(Stored data entries)
******
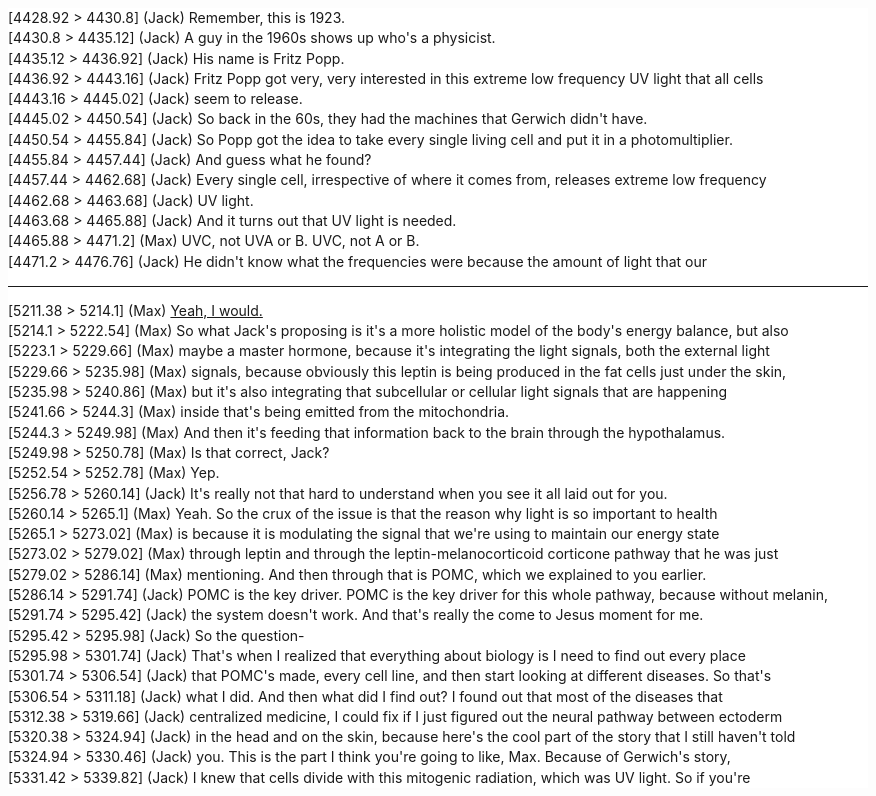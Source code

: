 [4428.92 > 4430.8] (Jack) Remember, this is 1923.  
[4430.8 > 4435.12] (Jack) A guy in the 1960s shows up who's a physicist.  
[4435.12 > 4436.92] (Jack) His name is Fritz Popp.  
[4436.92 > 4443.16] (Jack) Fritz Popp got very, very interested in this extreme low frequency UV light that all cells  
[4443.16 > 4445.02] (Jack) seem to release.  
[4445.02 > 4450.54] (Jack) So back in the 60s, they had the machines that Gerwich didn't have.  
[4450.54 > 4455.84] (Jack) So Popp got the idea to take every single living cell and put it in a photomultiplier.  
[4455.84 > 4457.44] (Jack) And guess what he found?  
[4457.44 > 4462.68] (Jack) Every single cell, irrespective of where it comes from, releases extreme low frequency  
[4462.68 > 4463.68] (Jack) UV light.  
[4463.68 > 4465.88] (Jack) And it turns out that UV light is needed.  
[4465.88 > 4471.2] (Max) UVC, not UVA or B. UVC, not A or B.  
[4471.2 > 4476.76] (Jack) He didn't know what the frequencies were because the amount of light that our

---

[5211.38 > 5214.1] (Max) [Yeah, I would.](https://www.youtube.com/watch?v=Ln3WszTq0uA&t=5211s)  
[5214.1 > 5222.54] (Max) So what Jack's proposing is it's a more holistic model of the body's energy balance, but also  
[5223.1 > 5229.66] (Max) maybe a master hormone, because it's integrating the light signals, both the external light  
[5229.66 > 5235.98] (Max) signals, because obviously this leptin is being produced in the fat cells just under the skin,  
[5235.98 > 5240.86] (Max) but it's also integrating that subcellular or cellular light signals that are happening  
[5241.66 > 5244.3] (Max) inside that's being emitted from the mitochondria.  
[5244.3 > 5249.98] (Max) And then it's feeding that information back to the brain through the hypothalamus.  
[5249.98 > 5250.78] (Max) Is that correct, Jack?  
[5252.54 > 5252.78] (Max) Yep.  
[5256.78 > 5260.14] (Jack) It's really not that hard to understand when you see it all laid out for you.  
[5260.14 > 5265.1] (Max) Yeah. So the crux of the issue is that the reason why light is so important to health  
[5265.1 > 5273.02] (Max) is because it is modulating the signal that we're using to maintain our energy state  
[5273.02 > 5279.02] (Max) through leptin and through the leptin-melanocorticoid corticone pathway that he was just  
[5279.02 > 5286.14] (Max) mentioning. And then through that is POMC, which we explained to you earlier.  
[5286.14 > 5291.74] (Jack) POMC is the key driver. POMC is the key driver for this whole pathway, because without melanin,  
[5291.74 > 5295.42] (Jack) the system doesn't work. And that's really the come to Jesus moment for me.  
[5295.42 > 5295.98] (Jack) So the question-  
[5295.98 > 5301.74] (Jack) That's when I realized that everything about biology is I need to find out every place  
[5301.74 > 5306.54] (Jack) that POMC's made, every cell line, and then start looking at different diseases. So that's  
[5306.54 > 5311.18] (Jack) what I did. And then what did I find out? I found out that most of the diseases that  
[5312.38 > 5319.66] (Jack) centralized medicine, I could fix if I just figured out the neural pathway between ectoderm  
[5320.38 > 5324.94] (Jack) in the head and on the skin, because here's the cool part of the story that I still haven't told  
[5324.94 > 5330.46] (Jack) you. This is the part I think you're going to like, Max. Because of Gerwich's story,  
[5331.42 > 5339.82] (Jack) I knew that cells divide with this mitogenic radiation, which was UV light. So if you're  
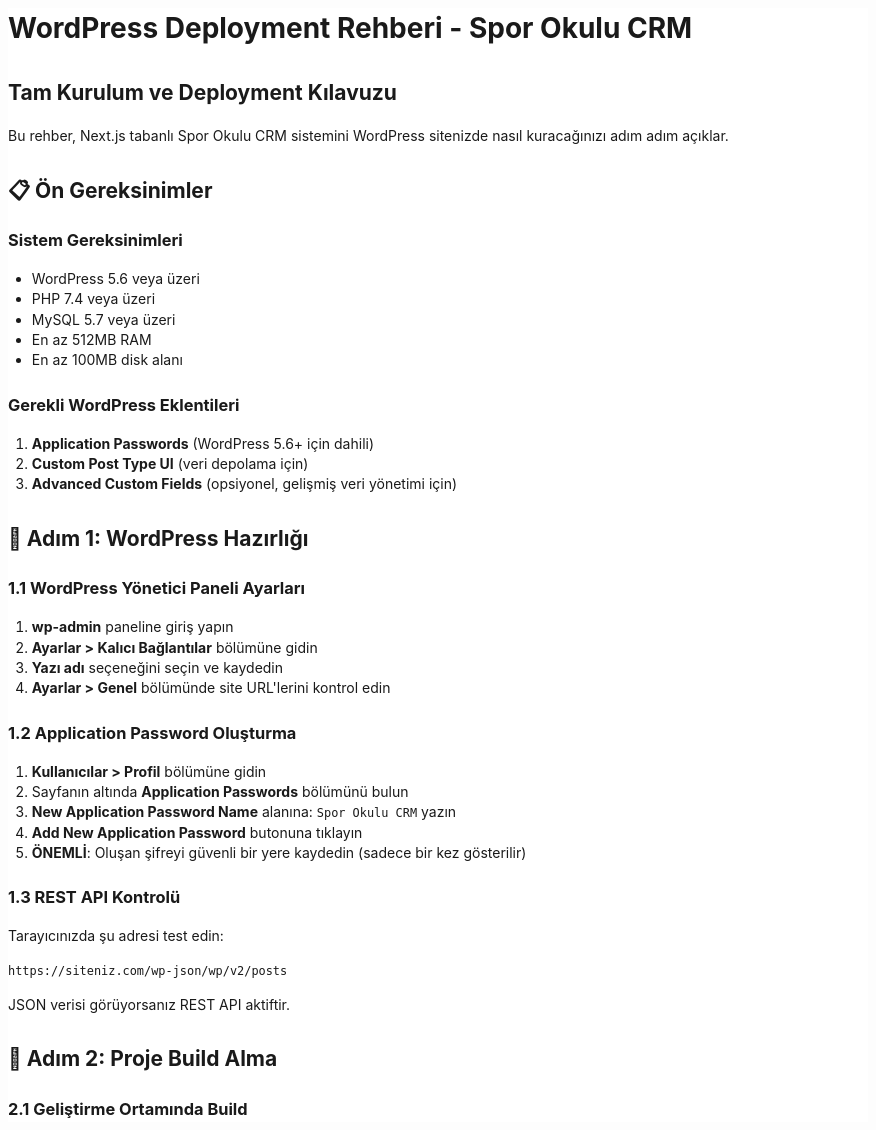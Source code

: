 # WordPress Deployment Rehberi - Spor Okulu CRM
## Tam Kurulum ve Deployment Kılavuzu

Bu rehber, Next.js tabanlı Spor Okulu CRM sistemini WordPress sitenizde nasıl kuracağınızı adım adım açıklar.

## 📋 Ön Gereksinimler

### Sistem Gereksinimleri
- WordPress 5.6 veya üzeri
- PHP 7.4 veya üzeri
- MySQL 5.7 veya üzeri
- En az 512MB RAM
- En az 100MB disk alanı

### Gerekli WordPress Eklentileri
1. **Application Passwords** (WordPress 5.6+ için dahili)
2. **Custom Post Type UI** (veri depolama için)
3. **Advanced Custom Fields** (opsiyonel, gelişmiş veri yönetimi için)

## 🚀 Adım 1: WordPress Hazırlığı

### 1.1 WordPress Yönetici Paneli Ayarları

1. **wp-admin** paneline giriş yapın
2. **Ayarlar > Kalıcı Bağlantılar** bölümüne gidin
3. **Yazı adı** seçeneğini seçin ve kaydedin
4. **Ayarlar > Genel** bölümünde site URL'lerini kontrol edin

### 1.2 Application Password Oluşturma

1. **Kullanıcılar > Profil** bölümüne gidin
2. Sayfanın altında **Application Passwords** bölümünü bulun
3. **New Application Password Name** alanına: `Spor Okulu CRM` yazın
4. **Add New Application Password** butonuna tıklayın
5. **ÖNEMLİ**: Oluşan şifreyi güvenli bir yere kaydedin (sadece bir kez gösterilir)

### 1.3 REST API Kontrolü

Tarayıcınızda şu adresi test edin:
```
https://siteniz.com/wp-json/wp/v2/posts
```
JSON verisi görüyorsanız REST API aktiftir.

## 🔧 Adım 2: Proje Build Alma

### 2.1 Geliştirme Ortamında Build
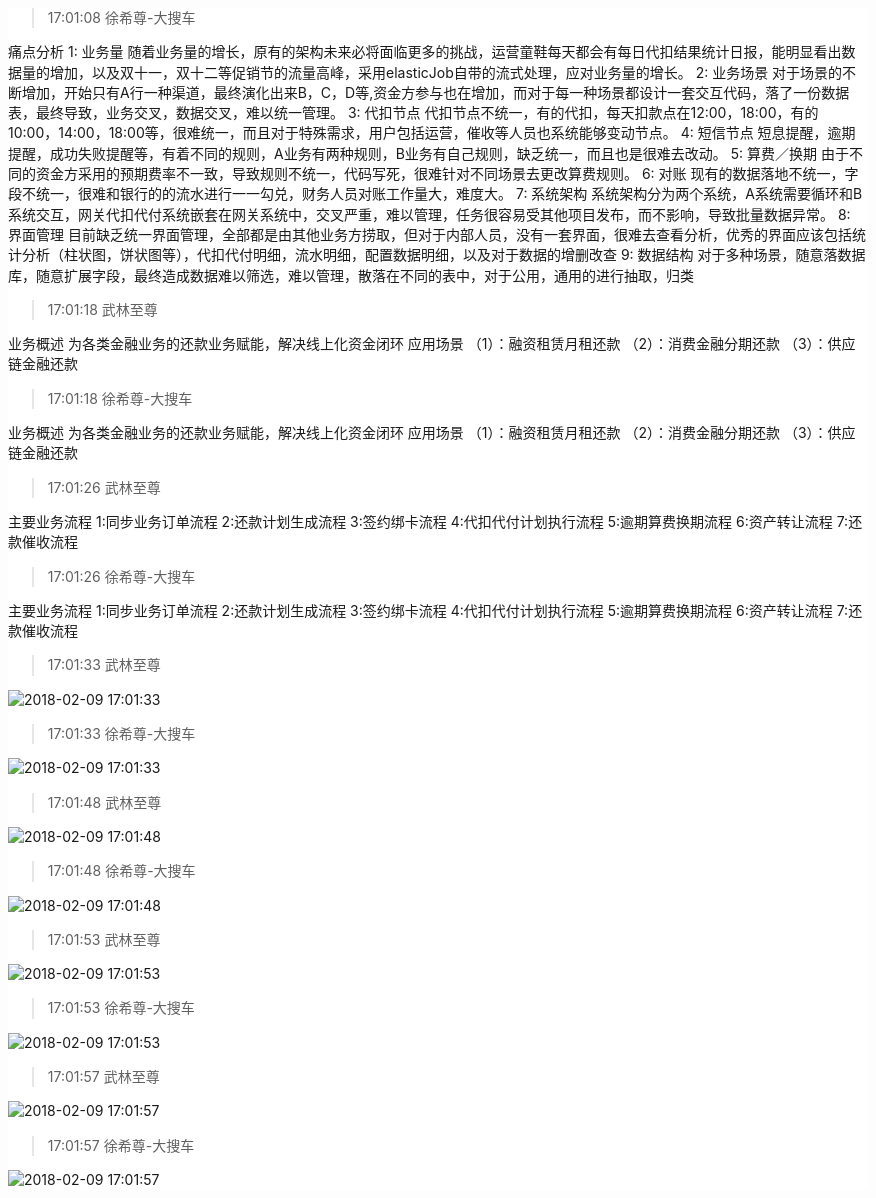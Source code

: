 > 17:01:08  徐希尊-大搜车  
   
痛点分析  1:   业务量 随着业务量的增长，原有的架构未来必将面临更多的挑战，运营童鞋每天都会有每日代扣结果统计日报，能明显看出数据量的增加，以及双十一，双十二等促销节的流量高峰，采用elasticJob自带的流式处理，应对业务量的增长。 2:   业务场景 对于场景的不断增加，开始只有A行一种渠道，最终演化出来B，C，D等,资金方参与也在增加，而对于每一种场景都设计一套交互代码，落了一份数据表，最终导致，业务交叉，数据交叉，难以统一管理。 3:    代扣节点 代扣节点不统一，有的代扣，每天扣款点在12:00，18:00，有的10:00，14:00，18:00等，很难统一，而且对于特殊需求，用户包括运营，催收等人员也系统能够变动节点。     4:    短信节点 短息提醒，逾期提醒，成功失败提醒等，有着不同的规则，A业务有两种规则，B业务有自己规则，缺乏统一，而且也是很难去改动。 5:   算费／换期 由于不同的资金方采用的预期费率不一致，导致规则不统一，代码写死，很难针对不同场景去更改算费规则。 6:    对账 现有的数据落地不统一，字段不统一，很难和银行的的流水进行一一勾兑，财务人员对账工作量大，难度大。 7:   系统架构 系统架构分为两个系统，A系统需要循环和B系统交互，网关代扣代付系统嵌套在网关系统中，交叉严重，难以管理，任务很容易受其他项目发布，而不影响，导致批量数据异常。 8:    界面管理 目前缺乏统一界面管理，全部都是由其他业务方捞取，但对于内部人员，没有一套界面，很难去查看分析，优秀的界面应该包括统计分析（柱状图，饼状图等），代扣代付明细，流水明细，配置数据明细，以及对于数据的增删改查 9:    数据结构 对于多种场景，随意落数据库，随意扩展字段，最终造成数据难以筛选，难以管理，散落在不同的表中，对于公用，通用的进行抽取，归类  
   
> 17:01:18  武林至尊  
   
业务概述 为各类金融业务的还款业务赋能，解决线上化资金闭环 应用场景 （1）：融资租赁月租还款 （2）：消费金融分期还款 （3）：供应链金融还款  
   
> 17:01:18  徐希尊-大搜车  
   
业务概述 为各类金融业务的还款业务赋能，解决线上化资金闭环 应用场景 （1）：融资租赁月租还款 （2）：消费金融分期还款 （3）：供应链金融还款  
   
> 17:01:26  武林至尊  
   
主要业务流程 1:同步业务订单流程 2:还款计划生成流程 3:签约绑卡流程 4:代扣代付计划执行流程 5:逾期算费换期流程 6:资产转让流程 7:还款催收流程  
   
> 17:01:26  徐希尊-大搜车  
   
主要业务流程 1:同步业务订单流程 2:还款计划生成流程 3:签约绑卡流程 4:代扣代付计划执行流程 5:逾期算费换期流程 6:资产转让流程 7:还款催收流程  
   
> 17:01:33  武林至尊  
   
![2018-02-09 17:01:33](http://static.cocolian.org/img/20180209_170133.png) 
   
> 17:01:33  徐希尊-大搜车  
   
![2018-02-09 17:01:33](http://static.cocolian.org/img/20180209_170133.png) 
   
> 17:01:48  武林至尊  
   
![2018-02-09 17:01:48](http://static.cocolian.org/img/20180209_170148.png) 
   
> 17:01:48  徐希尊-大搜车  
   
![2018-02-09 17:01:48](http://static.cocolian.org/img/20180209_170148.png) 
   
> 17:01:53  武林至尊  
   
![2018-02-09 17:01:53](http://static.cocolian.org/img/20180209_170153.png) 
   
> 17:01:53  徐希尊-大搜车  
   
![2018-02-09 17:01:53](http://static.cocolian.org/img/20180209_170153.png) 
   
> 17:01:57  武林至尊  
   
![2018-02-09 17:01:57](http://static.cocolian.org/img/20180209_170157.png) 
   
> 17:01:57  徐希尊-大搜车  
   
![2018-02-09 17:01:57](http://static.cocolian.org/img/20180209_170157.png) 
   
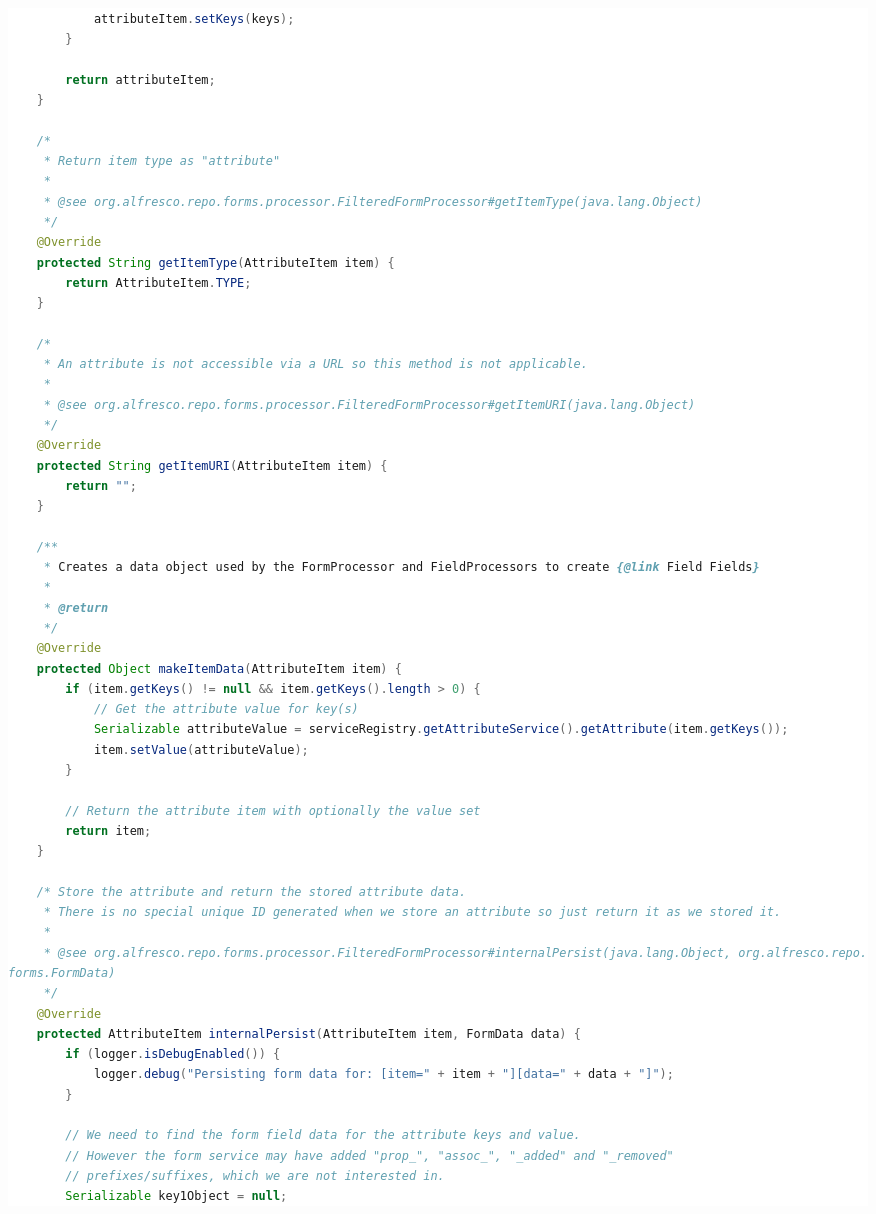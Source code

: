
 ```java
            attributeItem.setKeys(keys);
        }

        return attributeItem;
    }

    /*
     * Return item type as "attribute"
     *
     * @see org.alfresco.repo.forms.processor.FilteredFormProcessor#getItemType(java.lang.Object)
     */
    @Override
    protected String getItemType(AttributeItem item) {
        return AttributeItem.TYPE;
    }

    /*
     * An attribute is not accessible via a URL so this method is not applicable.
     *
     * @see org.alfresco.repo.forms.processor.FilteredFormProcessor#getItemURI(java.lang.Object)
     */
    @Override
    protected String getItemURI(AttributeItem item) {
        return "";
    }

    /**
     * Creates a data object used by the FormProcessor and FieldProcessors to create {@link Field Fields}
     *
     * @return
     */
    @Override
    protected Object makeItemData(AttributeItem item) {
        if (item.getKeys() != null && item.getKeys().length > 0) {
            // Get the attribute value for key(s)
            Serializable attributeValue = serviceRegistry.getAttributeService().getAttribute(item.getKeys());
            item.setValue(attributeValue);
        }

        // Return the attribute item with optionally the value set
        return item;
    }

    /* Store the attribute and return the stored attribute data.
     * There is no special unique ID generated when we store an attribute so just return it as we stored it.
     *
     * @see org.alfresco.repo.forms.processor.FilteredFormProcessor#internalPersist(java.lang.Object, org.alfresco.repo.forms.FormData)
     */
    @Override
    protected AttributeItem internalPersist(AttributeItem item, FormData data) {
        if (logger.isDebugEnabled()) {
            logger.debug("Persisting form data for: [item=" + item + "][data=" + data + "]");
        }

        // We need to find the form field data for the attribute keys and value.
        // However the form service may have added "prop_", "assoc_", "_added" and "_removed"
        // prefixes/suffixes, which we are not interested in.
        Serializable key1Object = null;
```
******
### Your objective
What is needed is an exact copy of the lines from the start of the records through the line containing "[5211.38 > 5214.1]", with no pictures.

### Response
Source code

: [4428.92 > 4430.8] (Jack) Remember, this is 1923.  
[4430.8 > 4435.12] (Jack) A guy in the 1960s shows up who's a physicist.  
[4435.12 > 4436.92] (Jack) His name is Fritz Popp.  
[4436.92 > 4443.16] (Jack) Fritz Popp got very, very interested in this extreme low frequency UV light that all cells  
[4443.16 > 4445.02] (Jack) seem to release.  
[4445.02 > 4450.54] (Jack) So back in the 60s, they had the machines that Gerwich didn't have.  
[4450.54 > 4455.84] (Jack) So Popp got the idea to take every single living cell and put it in a photomultiplier.  
[4455.84 > 4457.44] (Jack) And guess what he found?  
[4457.44 > 4462.68] (Jack) Every single cell, irrespective of where it comes from, releases extreme low frequency  
[4462.68 > 4463.68] (Jack) UV light.  
[4463.68 > 4465.88] (Jack) And it turns out that UV light is needed.  
[4465.88 > 4471.2] (Max) UVC, not UVA or B. UVC, not A or B.  
[4471.2 > 4476.76] (Jack) He didn't know what the frequencies were because the amount of light that our

---

[5211.38 > 5214.1] (Max) [Yeah, I would.](https://www.youtube.com/watch?v=Ln3WszTq0uA&t=5211s)  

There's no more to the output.